Umi dan abah saling memandang dari sebrang meja, "iya, udah dimaafin," ucap umi dan abah secara bersamaan.
Merasa hal seperti itu jarang terjadi, umi dan abah menjadi terkekeh sendiri menanggapi perlakuan mereka bersamaan.
Abah melihat sekelilingnya. "Sekarang apa lagi yang ada. Isi kulkas abis, nasi gak ada, roti gak ada, jajanan gak ada. Sekarang dapur jadi sepi begini," keluh abah ketika melihat rak-rak yang tak berpenghuni lagi.
"Ya, kan udah habis semua karena Abah masukinnya semuanya."
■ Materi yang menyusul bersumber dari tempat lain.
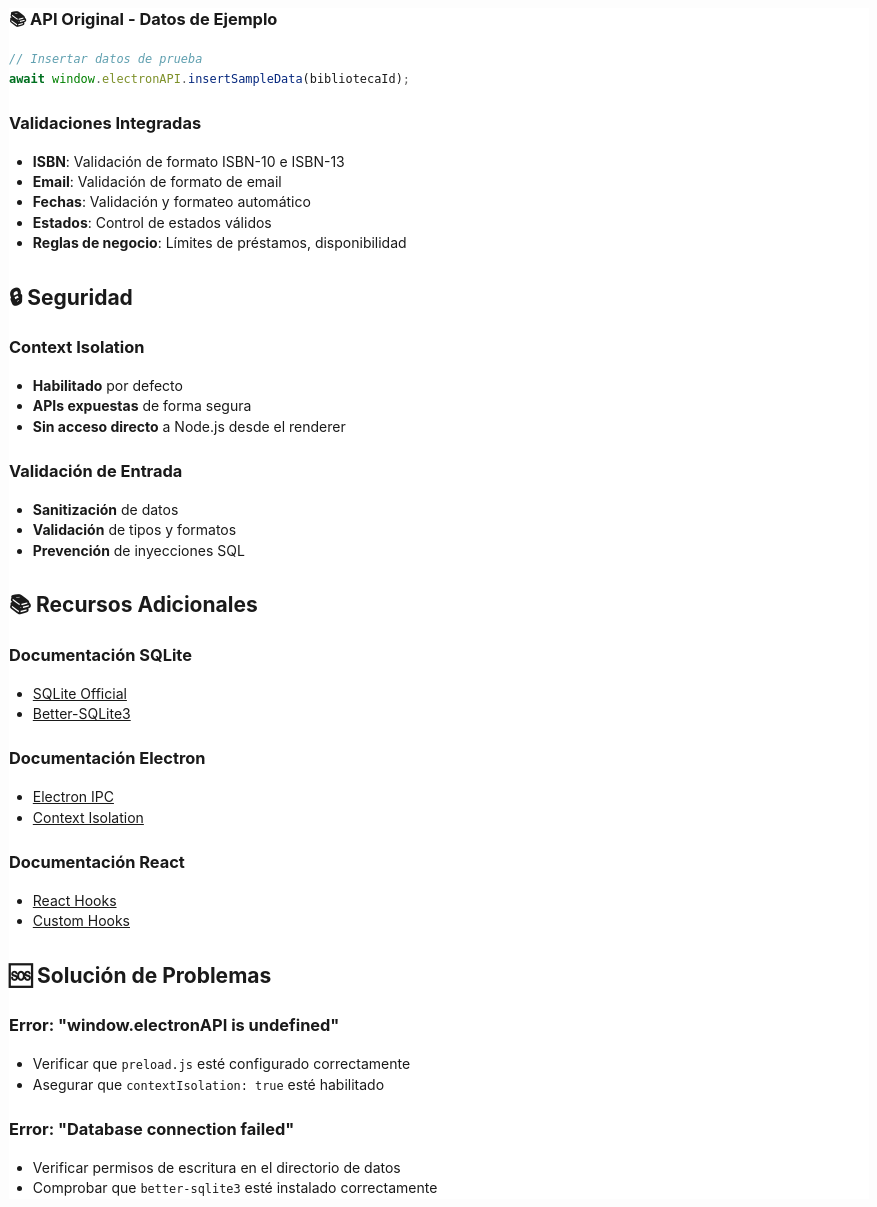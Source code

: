### **📚 API Original - Datos de Ejemplo**
```javascript
// Insertar datos de prueba
await window.electronAPI.insertSampleData(bibliotecaId);
```

### **Validaciones Integradas**
- **ISBN**: Validación de formato ISBN-10 e ISBN-13
- **Email**: Validación de formato de email
- **Fechas**: Validación y formateo automático
- **Estados**: Control de estados válidos
- **Reglas de negocio**: Límites de préstamos, disponibilidad

## 🔒 **Seguridad**

### **Context Isolation**
- **Habilitado** por defecto
- **APIs expuestas** de forma segura
- **Sin acceso directo** a Node.js desde el renderer

### **Validación de Entrada**
- **Sanitización** de datos
- **Validación** de tipos y formatos
- **Prevención** de inyecciones SQL

## 📚 **Recursos Adicionales**

### **Documentación SQLite**
- [SQLite Official](https://www.sqlite.org/)
- [Better-SQLite3](https://github.com/JoshuaWise/better-sqlite3)

### **Documentación Electron**
- [Electron IPC](https://www.electronjs.org/docs/latest/tutorial/ipc)
- [Context Isolation](https://www.electronjs.org/docs/latest/tutorial/context-isolation)

### **Documentación React**
- [React Hooks](https://reactjs.org/docs/hooks-intro.html)
- [Custom Hooks](https://reactjs.org/docs/hooks-custom.html)

## 🆘 **Solución de Problemas**

### **Error: "window.electronAPI is undefined"**
- Verificar que `preload.js` esté configurado correctamente
- Asegurar que `contextIsolation: true` esté habilitado

### **Error: "Database connection failed"**
- Verificar permisos de escritura en el directorio de datos
- Comprobar que `better-sqlite3` esté instalado correctamente
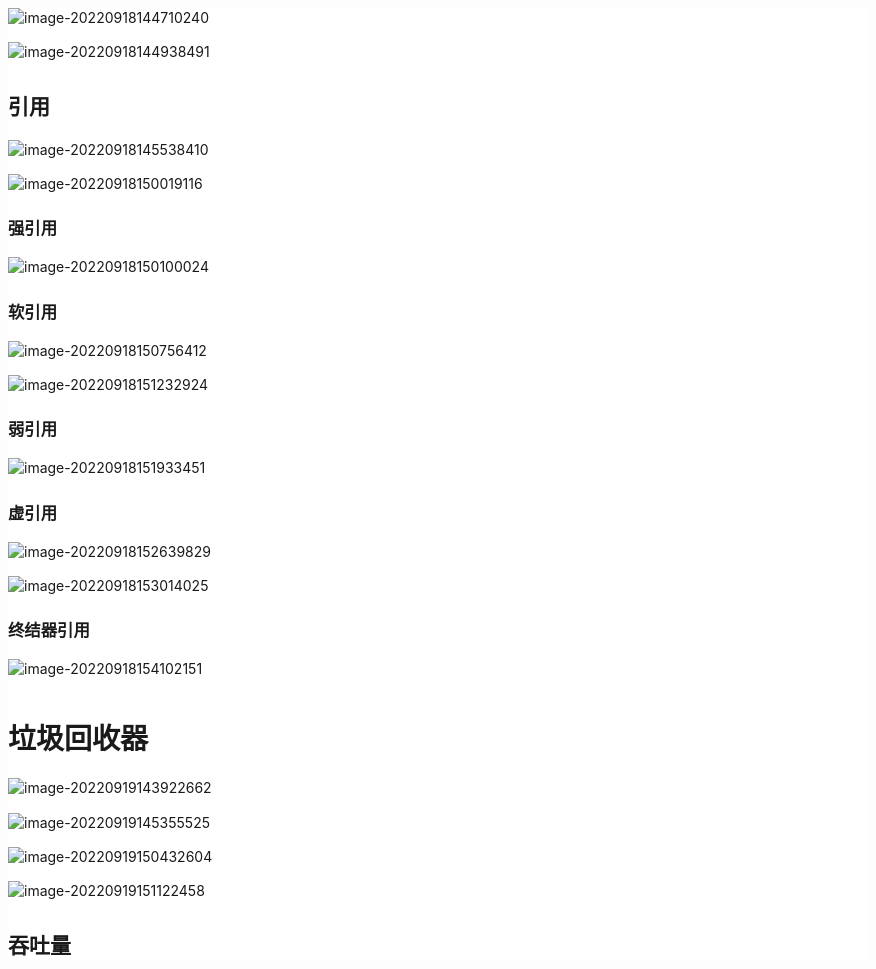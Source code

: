 ![image-20220918144710240](D:\笔记\jvm.assets\image-20220918144710240.png)

![image-20220918144938491](D:\笔记\jvm.assets\image-20220918144938491.png)

## 引用

![image-20220918145538410](D:\笔记\jvm.assets\image-20220918145538410.png)

![image-20220918150019116](D:\笔记\jvm.assets\image-20220918150019116.png)

### 强引用

![image-20220918150100024](D:\笔记\jvm.assets\image-20220918150100024.png)

### 软引用

![image-20220918150756412](D:\笔记\jvm.assets\image-20220918150756412.png)

![image-20220918151232924](D:\笔记\jvm.assets\image-20220918151232924.png)

### 弱引用

![image-20220918151933451](D:\笔记\jvm.assets\image-20220918151933451.png)

### 虚引用

![image-20220918152639829](D:\笔记\jvm.assets\image-20220918152639829.png)

![image-20220918153014025](D:\笔记\jvm.assets\image-20220918153014025.png)

### 终结器引用

![image-20220918154102151](D:\笔记\jvm.assets\image-20220918154102151.png)

# 垃圾回收器

![image-20220919143922662](D:\笔记\jvm.assets\image-20220919143922662.png)

![image-20220919145355525](D:\笔记\jvm.assets\image-20220919145355525.png)

![image-20220919150432604](D:\笔记\jvm.assets\image-20220919150432604.png)

![image-20220919151122458](D:\笔记\jvm.assets\image-20220919151122458.png)

## 吞吐量
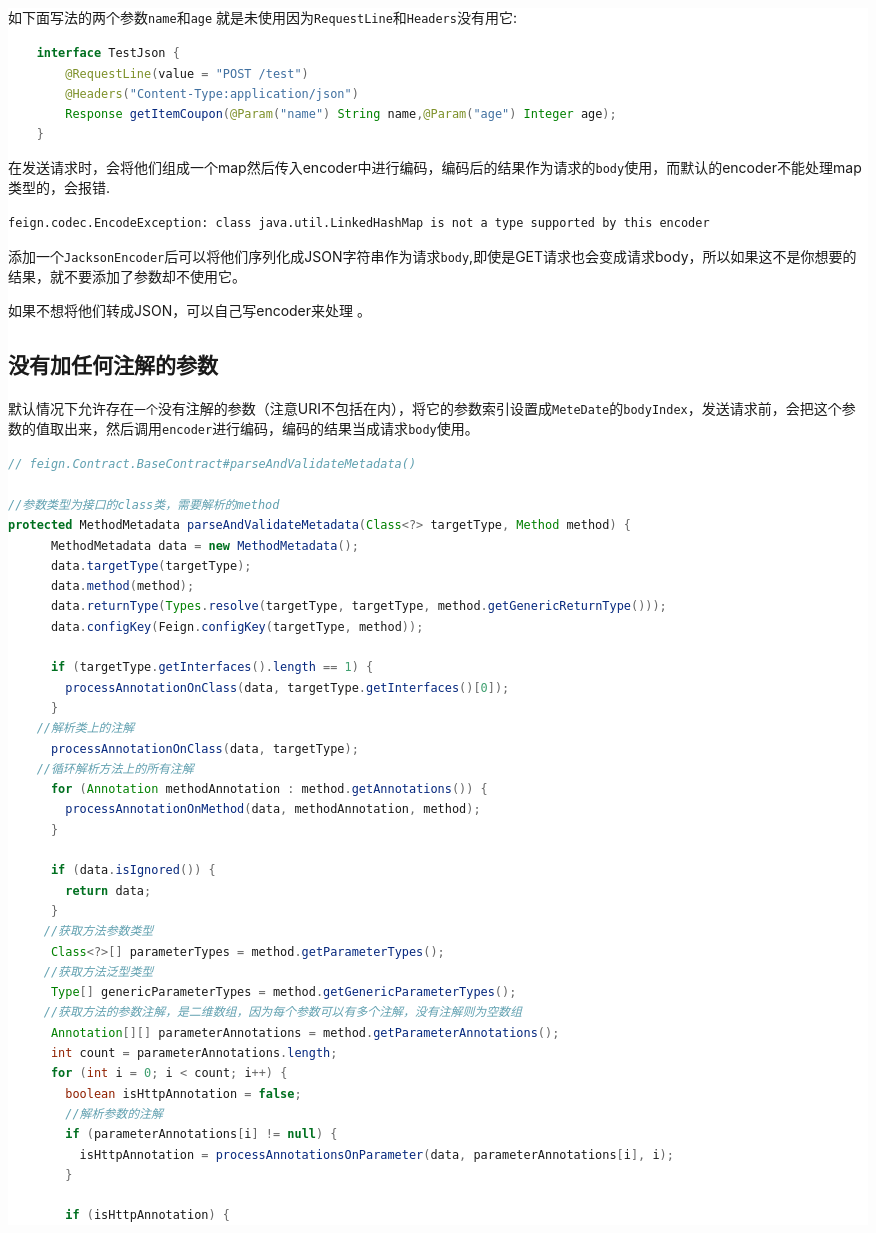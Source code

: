 

如下面写法的两个参数`name`和`age` 就是未使用因为`RequestLine`和`Headers`没有用它:

```java
    interface TestJson {
        @RequestLine(value = "POST /test")
        @Headers("Content-Type:application/json")
        Response getItemCoupon(@Param("name") String name,@Param("age") Integer age);
    }
```



在发送请求时，会将他们组成一个map然后传入encoder中进行编码，编码后的结果作为请求的`body`使用，而默认的encoder不能处理map类型的，会报错.

`feign.codec.EncodeException: class java.util.LinkedHashMap is not a type supported by this encoder`

添加一个`JacksonEncoder`后可以将他们序列化成JSON字符串作为请求`body`,即使是GET请求也会变成请求body，所以如果这不是你想要的结果，就不要添加了参数却不使用它。

如果不想将他们转成JSON，可以自己写encoder来处理 。



## 没有加任何注解的参数

默认情况下允许存在`一个`没有注解的参数（注意URI不包括在内），将它的参数索引设置成`MeteDate`的`bodyIndex`，发送请求前，会把这个参数的值取出来，然后调用`encoder`进行编码，编码的结果当成请求`body`使用。

```java
// feign.Contract.BaseContract#parseAndValidateMetadata()

//参数类型为接口的class类，需要解析的method
protected MethodMetadata parseAndValidateMetadata(Class<?> targetType, Method method) {
      MethodMetadata data = new MethodMetadata();
      data.targetType(targetType);
      data.method(method);
      data.returnType(Types.resolve(targetType, targetType, method.getGenericReturnType()));
      data.configKey(Feign.configKey(targetType, method));

      if (targetType.getInterfaces().length == 1) {
        processAnnotationOnClass(data, targetType.getInterfaces()[0]);
      }
    //解析类上的注解
      processAnnotationOnClass(data, targetType);
	//循环解析方法上的所有注解
      for (Annotation methodAnnotation : method.getAnnotations()) {
        processAnnotationOnMethod(data, methodAnnotation, method);
      }
    
      if (data.isIgnored()) {
        return data;
      }
     //获取方法参数类型
      Class<?>[] parameterTypes = method.getParameterTypes();
     //获取方法泛型类型
      Type[] genericParameterTypes = method.getGenericParameterTypes();
	 //获取方法的参数注解，是二维数组，因为每个参数可以有多个注解，没有注解则为空数组
      Annotation[][] parameterAnnotations = method.getParameterAnnotations();
      int count = parameterAnnotations.length;
      for (int i = 0; i < count; i++) {
        boolean isHttpAnnotation = false;
        //解析参数的注解
        if (parameterAnnotations[i] != null) {
          isHttpAnnotation = processAnnotationsOnParameter(data, parameterAnnotations[i], i);
        }

        if (isHttpAnnotation) {
```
"Abah masukin apa yang Umi sodorkan. Umi nyodorin semua jadinya Abah masukin semuanya, lah," protes abah.
"Udah lah. Abah gak usah salah-salahin Umi."
"Memang, Abah gak akan pernah membuat Umi salah. Karena perempuan selalu benar," sindir abah yang berhasil membuat munculnya wajah percaya diri umi.
"Lagipula, Bah. Ini cara satu-satunya supaya anak kita yang mengurung diri itu bisa makan. Kan lebih baik anak kita yang makan," jelas umi.
Abah manggut-manggut mengiyakan.
"Umi gak mau, niat baik kita akan menjadi penyakit bagi anak kita," lirih umi.
"Sama. Yang Abah inginkan adalah Rara belajar karena Allah. Buat apa kita hidup di dunia, jika bukan untuk mendapat pahala sebagai bekal ke Akhirat. Andai saja kita melakukan ini sedari dulu, sebelum Rara ke kota."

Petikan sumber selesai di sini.